Though a cog includes a strange advantage of interacting with the writing which can also be interesting.
@honeymichie That actually sounds like and extreme my writing would take me.
I agree it might also turn out pretty well this way, they see the line ,
you wake up in a dark room… and then BAM, and a robot riding a t rex , riding a unicorn, riding a stunt plane, which is filled to the brim with butter scotch pudding and being drove by a women with a fabulous beard.
Well that excalated quickly…
I feel you I run into the same struggles with getting started . I alway find it impossible uless a spark of insanity hits.
Choice of the Dragon has the best beginning out of any Choice game. It sets the scene and mood immediately, in very few words, and immediately thrusts you into the story letting you take control of theaction.
I liked the beginning of Deathless, for the same reason. Personally, I think the most important thing about the very beginning of a CS game is that it match the tone and pace of the rest of the game. It’s perhaps less important in traditional fiction, but with interactive fiction, I think the experience is much smoother when the intro matches the game tone. Is it slow but steady and a little creepy? Is it full of action and people doing crazy things?

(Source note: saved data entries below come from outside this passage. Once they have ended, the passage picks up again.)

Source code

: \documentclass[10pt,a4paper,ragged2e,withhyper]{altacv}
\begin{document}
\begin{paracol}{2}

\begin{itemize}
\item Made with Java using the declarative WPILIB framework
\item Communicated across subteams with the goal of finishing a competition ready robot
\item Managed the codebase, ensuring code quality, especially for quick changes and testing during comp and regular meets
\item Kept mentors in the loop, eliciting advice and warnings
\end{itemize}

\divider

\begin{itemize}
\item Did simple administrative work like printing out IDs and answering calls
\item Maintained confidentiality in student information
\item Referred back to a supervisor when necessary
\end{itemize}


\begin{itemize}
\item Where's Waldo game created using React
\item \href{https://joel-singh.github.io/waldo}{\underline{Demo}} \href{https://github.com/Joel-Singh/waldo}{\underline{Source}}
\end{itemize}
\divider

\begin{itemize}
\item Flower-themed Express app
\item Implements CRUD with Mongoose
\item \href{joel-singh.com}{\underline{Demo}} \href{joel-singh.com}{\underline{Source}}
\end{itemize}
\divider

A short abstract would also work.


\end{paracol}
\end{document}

Of course, the flip-side is starting out with a certain tone and then flipping it on its head a while later without much warning for the surprise or drama factors. I can’t think of any CS games off-hand that use this sort of paradigm, though.
I remeber hearing something. About nola is burning that once you get past the free trial everything changes completely. It still technically counts as a beginning.

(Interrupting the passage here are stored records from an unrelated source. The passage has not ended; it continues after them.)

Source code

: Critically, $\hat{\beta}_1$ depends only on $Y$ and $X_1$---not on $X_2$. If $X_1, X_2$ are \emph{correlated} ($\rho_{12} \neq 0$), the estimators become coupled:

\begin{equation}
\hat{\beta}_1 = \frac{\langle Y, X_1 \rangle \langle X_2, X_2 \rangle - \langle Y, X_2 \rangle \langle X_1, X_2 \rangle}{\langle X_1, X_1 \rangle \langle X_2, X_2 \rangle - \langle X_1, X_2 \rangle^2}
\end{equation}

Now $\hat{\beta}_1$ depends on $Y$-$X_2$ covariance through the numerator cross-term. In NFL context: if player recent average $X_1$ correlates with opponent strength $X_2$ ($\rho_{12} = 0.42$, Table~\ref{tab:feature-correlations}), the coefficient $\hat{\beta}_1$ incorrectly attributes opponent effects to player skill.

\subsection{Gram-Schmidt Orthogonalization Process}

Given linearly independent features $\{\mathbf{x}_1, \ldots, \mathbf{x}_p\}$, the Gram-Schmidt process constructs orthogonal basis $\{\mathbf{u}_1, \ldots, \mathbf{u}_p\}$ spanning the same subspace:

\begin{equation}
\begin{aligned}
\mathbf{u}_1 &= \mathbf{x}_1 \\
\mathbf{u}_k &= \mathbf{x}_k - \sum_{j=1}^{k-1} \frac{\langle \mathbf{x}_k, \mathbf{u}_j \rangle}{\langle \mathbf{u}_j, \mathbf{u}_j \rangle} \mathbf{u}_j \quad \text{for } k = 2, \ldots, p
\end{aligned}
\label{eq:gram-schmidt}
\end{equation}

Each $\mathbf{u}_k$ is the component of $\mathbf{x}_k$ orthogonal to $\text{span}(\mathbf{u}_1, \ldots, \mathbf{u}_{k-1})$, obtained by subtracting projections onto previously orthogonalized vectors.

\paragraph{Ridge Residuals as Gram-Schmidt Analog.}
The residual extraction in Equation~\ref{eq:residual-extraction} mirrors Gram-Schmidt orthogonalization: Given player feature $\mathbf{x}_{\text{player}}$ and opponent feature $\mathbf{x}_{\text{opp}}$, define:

Choice of dragon was the first cog I ever played. I just wish the mc could have gotten more personal with characters. Even if they were dinner… oh the good old days.
Sort of? I mean it introduces some fantasy elements, but it’s all still killing, burning, killing, burning, very similar tone unless I missed something somewhere.
If your dignified and choose to not burn everything to a crisp. There are a few characters who make appearances. Not just queen 1 king 2 peasant 457 , like the mage was a familiar face and I would have wished for a personal interaction with more characters like him.
Didn’t mean to derail conversation sorry.
Anyone have any wips with a good opening?